Czy wolność słowa ma swoje granice? Rafał Trzaskowski podczas spotkania w Sieradzu wskazał dwa wyjątki, które uzasadniają ostrzejszą reakcję państwa. O co chodzi?
Rafał Trzaskowski kontynuuje spotkania z wyborcami w całej Polsce. Ostatnio pojawił się w Sieradzu. Podczas swojego wystąpienia poruszył ciekawy i jednocześnie delikatny wątek – wolności słowa. Jego zdaniem istnieją wyjątki od tej zasady.
– Wolność słowa jest najważniejsza i tu nie chodzi o żadną cenzurę. Wolność słowa jest święta. Ale nie dla botów, nie dla ruskiej propagandy. Z tym musimy walczyć – powiedział.

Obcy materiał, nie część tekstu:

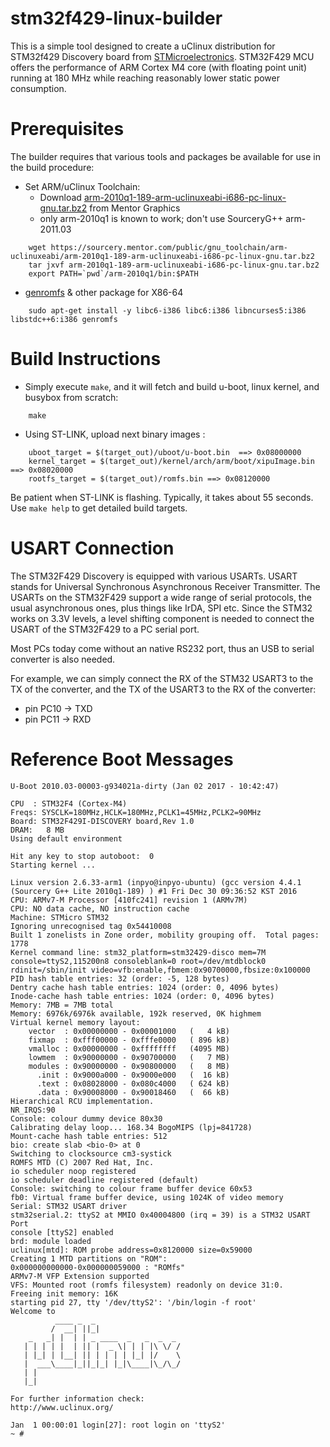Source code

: stm32f429-linux-builder
======================
This is a simple tool designed to create a uClinux distribution for STM32f429
Discovery board from [STMicroelectronics](http://www.st.com/). STM32F429 MCU
offers the performance of ARM Cortex M4 core (with floating point unit) running
at 180 MHz while reaching reasonably lower static power consumption.


Prerequisites
=============
The builder requires that various tools and packages be available for use in
the build procedure:

* Set ARM/uClinux Toolchain:
  - Download [arm-2010q1-189-arm-uclinuxeabi-i686-pc-linux-gnu.tar.bz2](https://sourcery.mentor.com/public/gnu_toolchain/arm-uclinuxeabi/arm-2010q1-189-arm-uclinuxeabi-i686-pc-linux-gnu.tar.bz2) from Mentor Graphics
  - only arm-2010q1 is known to work; don't use SourceryG++ arm-2011.03
```
    wget https://sourcery.mentor.com/public/gnu_toolchain/arm-uclinuxeabi/arm-2010q1-189-arm-uclinuxeabi-i686-pc-linux-gnu.tar.bz2
    tar jxvf arm-2010q1-189-arm-uclinuxeabi-i686-pc-linux-gnu.tar.bz2
    export PATH=`pwd`/arm-2010q1/bin:$PATH
```
* [genromfs](http://romfs.sourceforge.net/) & other package for X86-64
```
    sudo apt-get install -y libc6-i386 libc6:i386 libncurses5:i386 libstdc++6:i386 genromfs
```


Build Instructions
==================
* Simply execute ``make``, and it will fetch and build u-boot, linux kernel, and busybox from scratch:
```
    make
```
* Using ST-LINK, upload next binary images :
```
    uboot_target = $(target_out)/uboot/u-boot.bin  ==> 0x08000000
    kernel_target = $(target_out)/kernel/arch/arm/boot/xipuImage.bin ==> 0x08020000
    rootfs_target = $(target_out)/romfs.bin ==> 0x08120000
```
Be patient when ST-LINK is flashing. Typically, it takes about 55 seconds.
Use `make help` to get detailed build targets.


USART Connection
================
The STM32F429 Discovery is equipped with various USARTs. USART stands for
Universal Synchronous Asynchronous Receiver Transmitter. The USARTs on the
STM32F429 support a wide range of serial protocols, the usual asynchronous
ones, plus things like IrDA, SPI etc. Since the STM32 works on 3.3V levels,
a level shifting component is needed to connect the USART of the STM32F429 to
a PC serial port.

Most PCs today come without an native RS232 port, thus an USB to serial
converter is also needed.

For example, we can simply connect the RX of the STM32 USART3 to the TX of
the converter, and the TX of the USART3 to the RX of the converter:
* pin PC10 -> TXD
* pin PC11 -> RXD


Reference Boot Messages
=======================
```
U-Boot 2010.03-00003-g934021a-dirty (Jan 02 2017 - 10:42:47)

CPU  : STM32F4 (Cortex-M4)
Freqs: SYSCLK=180MHz,HCLK=180MHz,PCLK1=45MHz,PCLK2=90MHz
Board: STM32F429I-DISCOVERY board,Rev 1.0
DRAM:   8 MB
Using default environment

Hit any key to stop autoboot:  0
Starting kernel ...

Linux version 2.6.33-arm1 (inpyo@inpyo-ubuntu) (gcc version 4.4.1 (Sourcery G++ Lite 2010q1-189) ) #1 Fri Dec 30 09:36:52 KST 2016
CPU: ARMv7-M Processor [410fc241] revision 1 (ARMv7M)
CPU: NO data cache, NO instruction cache
Machine: STMicro STM32
Ignoring unrecognised tag 0x54410008
Built 1 zonelists in Zone order, mobility grouping off.  Total pages: 1778
Kernel command line: stm32_platform=stm32429-disco mem=7M console=ttyS2,115200n8 consoleblank=0 root=/dev/mtdblock0 rdinit=/sbin/init video=vfb:enable,fbmem:0x90700000,fbsize:0x100000
PID hash table entries: 32 (order: -5, 128 bytes)
Dentry cache hash table entries: 1024 (order: 0, 4096 bytes)
Inode-cache hash table entries: 1024 (order: 0, 4096 bytes)
Memory: 7MB = 7MB total
Memory: 6976k/6976k available, 192k reserved, 0K highmem
Virtual kernel memory layout:
    vector  : 0x00000000 - 0x00001000   (   4 kB)
    fixmap  : 0xfff00000 - 0xfffe0000   ( 896 kB)
    vmalloc : 0x00000000 - 0xffffffff   (4095 MB)
    lowmem  : 0x90000000 - 0x90700000   (   7 MB)
    modules : 0x90000000 - 0x90800000   (   8 MB)
      .init : 0x9000a000 - 0x9000e000   (  16 kB)
      .text : 0x08028000 - 0x080c4000   ( 624 kB)
      .data : 0x90008000 - 0x90018460   (  66 kB)
Hierarchical RCU implementation.
NR_IRQS:90
Console: colour dummy device 80x30
Calibrating delay loop... 168.34 BogoMIPS (lpj=841728)
Mount-cache hash table entries: 512
bio: create slab <bio-0> at 0
Switching to clocksource cm3-systick
ROMFS MTD (C) 2007 Red Hat, Inc.
io scheduler noop registered
io scheduler deadline registered (default)
Console: switching to colour frame buffer device 60x53
fb0: Virtual frame buffer device, using 1024K of video memory
Serial: STM32 USART driver
stm32serial.2: ttyS2 at MMIO 0x40004800 (irq = 39) is a STM32 USART Port
console [ttyS2] enabled
brd: module loaded
uclinux[mtd]: ROM probe address=0x8120000 size=0x59000
Creating 1 MTD partitions on "ROM":
0x000000000000-0x000000059000 : "ROMfs" 
ARMv7-M VFP Extension supported
VFS: Mounted root (romfs filesystem) readonly on device 31:0.
Freeing init memory: 16K
starting pid 27, tty '/dev/ttyS2': '/bin/login -f root'
Welcome to
          ____ _  _
         /  __| ||_|
    _   _| |  | | _ ____  _   _  _  _
   | | | | |  | || |  _ \| | | |\ \/ /
   | |_| | |__| || | | | | |_| |/    \
   |  ___\____|_||_|_| |_|\____|\_/\_/
   | |
   |_|

For further information check:
http://www.uclinux.org/

Jan  1 00:00:01 login[27]: root login on 'ttyS2'
~ #
```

– Zupełnie czym innym jest wolność słowa, nawet jeżeli ona czasami bywa, powiedzmy, na granicy, a czym innym jest wprowadzanie nas w błąd, dezinformacja, próba podburzania nastrojów przez ruską technologię i boty, farmy trolli, które oni mają – podkreślił.
Trzaskowski o rosyjskiej propagandzie: Powinna być w tej sprawie ponadpartyjna zgoda
Trzaskowski uważa, że w Polsce powinna istnieć ponadpartyjna zgoda, co do walki z rosyjską propagandą. – Nie ma zgody na to, niezależnie czy jesteś z PiS-u, czy z Konfederacji, czy z Platformy, czy z Lewicy – nie ma zgody na to, żeby ruscy się wtrącali w nasze wybory. Nie ma zgody, żeby ktokolwiek się wtrącał w nasze wybory – stwierdził.
– Powinniśmy mieć wszyscy taki sygnał: jeżeli ktoś się będzie wtrącał w nasze wybory, to powinniśmy się plecami do niego odwrócić. A jeżeli ktoś kłamie i dezinformuje – powinniśmy uciąć głowę takiej hydrze elektronicznej – dodał.